Stored data entries
== Segment start ==

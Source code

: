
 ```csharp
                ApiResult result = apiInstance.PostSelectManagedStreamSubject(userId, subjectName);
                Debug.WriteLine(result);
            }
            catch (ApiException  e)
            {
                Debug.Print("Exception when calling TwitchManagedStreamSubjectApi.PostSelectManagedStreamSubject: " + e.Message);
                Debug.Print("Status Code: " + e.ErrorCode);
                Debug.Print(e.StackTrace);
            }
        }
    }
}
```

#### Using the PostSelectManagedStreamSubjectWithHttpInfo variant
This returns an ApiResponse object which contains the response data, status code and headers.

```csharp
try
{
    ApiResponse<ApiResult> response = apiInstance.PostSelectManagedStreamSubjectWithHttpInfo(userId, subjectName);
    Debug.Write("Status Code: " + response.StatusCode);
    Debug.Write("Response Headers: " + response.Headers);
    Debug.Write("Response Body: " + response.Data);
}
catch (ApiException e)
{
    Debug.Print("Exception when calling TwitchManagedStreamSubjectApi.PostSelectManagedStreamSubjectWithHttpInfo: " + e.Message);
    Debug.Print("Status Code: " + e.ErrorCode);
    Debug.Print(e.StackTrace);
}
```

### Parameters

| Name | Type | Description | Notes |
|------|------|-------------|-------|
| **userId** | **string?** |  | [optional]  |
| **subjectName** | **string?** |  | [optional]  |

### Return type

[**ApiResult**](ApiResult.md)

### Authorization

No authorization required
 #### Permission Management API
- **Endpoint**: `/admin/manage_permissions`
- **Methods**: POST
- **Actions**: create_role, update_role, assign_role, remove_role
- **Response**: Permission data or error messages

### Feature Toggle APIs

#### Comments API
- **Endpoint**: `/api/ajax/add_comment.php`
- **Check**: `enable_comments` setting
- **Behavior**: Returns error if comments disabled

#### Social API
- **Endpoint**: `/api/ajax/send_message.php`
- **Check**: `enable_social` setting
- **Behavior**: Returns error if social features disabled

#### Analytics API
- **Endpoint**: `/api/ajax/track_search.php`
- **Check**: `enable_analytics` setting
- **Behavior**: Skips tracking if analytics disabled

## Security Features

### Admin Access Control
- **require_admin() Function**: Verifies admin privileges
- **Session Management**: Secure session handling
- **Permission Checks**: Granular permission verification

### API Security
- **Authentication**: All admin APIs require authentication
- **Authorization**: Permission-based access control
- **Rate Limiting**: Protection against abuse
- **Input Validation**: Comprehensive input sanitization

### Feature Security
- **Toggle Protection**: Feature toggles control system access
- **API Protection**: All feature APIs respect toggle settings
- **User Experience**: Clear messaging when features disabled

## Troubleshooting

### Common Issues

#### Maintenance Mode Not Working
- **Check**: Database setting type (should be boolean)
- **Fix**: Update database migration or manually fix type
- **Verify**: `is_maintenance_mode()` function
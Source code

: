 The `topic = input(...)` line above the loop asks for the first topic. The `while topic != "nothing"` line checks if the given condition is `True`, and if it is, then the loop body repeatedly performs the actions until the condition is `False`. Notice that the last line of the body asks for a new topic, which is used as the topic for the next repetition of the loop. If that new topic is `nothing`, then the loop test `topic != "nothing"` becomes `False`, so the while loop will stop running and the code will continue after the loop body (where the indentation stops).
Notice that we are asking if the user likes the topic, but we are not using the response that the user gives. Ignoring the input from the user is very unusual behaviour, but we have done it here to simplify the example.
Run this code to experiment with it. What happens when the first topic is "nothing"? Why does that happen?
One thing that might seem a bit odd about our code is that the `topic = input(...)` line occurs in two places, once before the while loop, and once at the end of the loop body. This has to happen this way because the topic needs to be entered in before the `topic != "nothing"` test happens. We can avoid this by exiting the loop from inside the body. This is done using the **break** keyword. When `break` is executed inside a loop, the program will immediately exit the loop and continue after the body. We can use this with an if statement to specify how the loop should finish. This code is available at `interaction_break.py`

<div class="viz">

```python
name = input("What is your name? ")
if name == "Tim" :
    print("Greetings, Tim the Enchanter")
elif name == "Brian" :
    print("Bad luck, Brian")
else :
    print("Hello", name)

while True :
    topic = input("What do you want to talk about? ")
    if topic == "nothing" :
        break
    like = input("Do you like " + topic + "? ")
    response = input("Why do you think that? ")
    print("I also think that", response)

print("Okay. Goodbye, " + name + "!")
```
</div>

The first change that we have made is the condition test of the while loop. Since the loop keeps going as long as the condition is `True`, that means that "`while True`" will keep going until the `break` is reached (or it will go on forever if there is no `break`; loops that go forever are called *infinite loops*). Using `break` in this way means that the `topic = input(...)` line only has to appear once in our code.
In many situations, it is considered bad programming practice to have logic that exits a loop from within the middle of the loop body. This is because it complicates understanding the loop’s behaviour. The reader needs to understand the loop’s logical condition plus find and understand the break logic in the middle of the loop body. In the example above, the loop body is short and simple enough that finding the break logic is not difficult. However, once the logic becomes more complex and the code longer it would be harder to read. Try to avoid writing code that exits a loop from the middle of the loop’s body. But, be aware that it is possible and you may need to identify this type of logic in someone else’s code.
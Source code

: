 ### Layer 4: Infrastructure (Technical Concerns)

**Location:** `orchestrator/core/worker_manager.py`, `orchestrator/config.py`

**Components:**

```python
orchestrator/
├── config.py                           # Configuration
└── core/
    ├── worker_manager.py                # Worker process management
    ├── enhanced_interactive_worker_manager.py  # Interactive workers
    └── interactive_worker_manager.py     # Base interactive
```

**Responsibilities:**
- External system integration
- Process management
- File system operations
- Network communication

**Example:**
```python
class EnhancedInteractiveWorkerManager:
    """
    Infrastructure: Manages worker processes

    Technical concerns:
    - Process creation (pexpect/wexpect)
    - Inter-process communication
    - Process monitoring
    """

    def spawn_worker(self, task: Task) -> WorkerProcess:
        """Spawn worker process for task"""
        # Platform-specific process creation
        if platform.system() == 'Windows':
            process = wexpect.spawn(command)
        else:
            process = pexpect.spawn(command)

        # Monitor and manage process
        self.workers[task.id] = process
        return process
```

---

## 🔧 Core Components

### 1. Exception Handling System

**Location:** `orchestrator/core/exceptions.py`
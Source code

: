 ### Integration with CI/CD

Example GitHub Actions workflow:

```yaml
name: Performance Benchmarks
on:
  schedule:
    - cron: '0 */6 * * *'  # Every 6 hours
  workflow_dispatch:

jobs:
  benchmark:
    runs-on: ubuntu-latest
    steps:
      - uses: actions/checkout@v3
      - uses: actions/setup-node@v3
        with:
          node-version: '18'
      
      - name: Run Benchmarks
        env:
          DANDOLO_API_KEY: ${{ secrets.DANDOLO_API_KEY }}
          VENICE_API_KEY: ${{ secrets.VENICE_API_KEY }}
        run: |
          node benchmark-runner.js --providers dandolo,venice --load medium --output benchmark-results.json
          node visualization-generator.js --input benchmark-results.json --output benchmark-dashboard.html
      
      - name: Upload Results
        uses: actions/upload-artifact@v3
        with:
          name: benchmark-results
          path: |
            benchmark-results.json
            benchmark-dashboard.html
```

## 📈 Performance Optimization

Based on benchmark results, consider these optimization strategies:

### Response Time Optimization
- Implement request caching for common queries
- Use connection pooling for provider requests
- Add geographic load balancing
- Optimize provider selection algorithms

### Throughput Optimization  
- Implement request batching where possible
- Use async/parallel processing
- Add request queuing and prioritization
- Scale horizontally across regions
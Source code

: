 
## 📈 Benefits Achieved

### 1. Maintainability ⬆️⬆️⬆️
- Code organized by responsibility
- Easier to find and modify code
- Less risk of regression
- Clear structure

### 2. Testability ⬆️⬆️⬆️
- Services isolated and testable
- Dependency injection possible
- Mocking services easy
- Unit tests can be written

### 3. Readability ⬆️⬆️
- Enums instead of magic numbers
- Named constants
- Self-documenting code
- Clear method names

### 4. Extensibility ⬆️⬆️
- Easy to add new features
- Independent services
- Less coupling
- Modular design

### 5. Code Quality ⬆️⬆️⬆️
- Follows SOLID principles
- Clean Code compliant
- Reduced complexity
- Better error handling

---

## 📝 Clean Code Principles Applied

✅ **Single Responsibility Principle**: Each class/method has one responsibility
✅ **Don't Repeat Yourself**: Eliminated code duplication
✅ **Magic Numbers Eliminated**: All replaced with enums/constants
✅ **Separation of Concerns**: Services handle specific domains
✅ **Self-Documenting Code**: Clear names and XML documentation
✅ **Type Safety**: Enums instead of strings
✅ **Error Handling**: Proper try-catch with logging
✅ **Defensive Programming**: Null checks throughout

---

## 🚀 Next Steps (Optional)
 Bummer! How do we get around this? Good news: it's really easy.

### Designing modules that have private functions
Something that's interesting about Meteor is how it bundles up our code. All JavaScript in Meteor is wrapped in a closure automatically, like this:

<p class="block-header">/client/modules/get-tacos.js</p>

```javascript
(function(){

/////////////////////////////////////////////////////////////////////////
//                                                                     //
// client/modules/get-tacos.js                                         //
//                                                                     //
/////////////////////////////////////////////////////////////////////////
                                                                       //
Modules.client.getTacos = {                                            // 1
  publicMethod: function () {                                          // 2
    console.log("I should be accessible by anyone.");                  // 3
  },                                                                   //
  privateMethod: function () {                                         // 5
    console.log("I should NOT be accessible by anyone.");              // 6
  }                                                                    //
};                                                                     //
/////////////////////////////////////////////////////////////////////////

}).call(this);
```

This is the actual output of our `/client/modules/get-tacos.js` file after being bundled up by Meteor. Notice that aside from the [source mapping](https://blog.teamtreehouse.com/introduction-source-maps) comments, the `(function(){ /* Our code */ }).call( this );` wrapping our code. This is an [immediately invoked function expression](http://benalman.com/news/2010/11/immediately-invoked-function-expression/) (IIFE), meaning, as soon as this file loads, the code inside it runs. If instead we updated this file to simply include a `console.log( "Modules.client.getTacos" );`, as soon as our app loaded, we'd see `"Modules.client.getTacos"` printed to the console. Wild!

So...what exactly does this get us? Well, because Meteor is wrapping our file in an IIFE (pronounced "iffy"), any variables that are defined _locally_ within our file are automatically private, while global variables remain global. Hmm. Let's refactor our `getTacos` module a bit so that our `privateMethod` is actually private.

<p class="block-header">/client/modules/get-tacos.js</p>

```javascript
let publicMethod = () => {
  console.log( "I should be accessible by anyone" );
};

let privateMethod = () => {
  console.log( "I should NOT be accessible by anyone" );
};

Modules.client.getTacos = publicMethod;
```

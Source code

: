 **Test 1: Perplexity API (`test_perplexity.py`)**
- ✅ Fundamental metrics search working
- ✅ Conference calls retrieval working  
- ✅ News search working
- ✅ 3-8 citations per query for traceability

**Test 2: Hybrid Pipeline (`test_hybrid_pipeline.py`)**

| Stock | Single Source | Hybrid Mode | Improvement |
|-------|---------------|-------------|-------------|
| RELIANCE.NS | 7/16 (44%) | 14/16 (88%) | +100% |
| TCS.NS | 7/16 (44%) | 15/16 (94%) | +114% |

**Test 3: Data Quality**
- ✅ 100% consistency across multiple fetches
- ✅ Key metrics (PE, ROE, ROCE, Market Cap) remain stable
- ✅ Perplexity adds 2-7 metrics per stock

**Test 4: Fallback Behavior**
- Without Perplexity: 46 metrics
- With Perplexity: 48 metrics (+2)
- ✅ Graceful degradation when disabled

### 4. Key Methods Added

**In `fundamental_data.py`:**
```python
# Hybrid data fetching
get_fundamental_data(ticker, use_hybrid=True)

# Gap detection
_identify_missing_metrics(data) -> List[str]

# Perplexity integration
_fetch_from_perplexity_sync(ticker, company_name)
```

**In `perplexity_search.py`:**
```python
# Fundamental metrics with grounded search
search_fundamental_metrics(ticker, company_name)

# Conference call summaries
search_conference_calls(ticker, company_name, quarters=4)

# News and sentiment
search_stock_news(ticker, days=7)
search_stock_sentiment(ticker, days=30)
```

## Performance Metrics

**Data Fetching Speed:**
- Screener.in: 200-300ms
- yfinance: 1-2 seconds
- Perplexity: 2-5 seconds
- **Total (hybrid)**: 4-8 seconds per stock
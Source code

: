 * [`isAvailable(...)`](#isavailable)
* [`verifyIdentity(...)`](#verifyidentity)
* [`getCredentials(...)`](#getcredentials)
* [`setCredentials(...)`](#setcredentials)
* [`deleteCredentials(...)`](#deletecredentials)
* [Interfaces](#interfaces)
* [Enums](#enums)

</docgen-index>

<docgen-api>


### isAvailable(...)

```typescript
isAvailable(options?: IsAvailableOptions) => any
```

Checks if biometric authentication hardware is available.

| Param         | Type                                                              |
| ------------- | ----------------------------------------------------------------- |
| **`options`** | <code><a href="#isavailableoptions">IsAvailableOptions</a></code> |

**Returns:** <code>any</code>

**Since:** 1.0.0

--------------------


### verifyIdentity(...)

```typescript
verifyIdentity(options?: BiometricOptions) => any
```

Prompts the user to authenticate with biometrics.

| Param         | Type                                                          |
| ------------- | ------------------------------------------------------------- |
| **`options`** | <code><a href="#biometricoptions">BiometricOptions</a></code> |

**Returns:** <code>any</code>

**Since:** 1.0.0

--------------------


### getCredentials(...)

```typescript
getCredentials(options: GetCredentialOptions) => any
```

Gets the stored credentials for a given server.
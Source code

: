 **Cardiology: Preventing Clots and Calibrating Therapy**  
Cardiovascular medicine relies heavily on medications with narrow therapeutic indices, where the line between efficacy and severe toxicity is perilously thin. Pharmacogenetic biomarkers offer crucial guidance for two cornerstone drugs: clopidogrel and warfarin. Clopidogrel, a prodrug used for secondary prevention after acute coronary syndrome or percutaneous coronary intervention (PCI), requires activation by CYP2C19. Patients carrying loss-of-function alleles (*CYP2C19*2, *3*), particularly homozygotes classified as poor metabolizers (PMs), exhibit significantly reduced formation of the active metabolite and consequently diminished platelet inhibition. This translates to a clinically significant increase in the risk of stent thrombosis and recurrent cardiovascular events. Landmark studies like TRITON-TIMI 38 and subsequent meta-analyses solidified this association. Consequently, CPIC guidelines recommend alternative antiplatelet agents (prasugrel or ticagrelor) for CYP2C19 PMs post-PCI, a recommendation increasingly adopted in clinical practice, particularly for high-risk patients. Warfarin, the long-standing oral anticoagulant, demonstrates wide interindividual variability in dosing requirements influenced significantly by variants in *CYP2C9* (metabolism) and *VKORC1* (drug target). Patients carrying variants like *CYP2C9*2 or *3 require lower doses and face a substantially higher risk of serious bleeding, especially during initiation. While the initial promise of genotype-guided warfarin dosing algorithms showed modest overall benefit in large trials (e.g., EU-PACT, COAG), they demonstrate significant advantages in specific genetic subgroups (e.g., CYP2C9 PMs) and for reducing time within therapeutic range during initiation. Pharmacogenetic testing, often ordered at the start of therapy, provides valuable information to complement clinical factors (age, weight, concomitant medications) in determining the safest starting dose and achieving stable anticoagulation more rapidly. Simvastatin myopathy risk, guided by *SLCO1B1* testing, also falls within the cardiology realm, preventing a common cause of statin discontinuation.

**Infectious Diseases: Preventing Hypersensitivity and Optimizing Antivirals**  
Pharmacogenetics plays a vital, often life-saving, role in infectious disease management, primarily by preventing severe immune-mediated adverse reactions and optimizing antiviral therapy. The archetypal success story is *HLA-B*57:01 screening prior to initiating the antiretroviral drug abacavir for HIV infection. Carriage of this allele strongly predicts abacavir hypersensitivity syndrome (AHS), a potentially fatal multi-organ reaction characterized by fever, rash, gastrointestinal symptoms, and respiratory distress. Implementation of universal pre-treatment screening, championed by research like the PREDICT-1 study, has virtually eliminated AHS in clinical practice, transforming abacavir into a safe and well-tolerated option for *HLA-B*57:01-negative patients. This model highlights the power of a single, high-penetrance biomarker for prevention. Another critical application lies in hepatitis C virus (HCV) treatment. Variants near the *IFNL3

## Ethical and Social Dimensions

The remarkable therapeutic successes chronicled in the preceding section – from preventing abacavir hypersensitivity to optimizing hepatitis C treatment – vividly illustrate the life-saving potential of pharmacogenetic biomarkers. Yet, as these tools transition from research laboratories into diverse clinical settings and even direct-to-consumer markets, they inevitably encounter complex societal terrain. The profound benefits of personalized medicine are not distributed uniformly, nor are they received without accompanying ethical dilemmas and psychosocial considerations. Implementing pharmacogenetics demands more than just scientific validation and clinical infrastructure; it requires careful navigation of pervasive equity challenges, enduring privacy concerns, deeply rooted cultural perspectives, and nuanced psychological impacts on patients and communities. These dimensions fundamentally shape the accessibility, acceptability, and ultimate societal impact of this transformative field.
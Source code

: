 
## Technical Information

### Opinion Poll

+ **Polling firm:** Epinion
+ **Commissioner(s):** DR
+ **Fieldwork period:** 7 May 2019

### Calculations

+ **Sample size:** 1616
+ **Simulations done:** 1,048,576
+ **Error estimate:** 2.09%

== Segment end ==

● **Exercise directions**: For this exercise, copy every line of the data that holds "across".

● **The completed task**:
- Scale horizontally across regions
- ✅ 100% consistency across multiple fetches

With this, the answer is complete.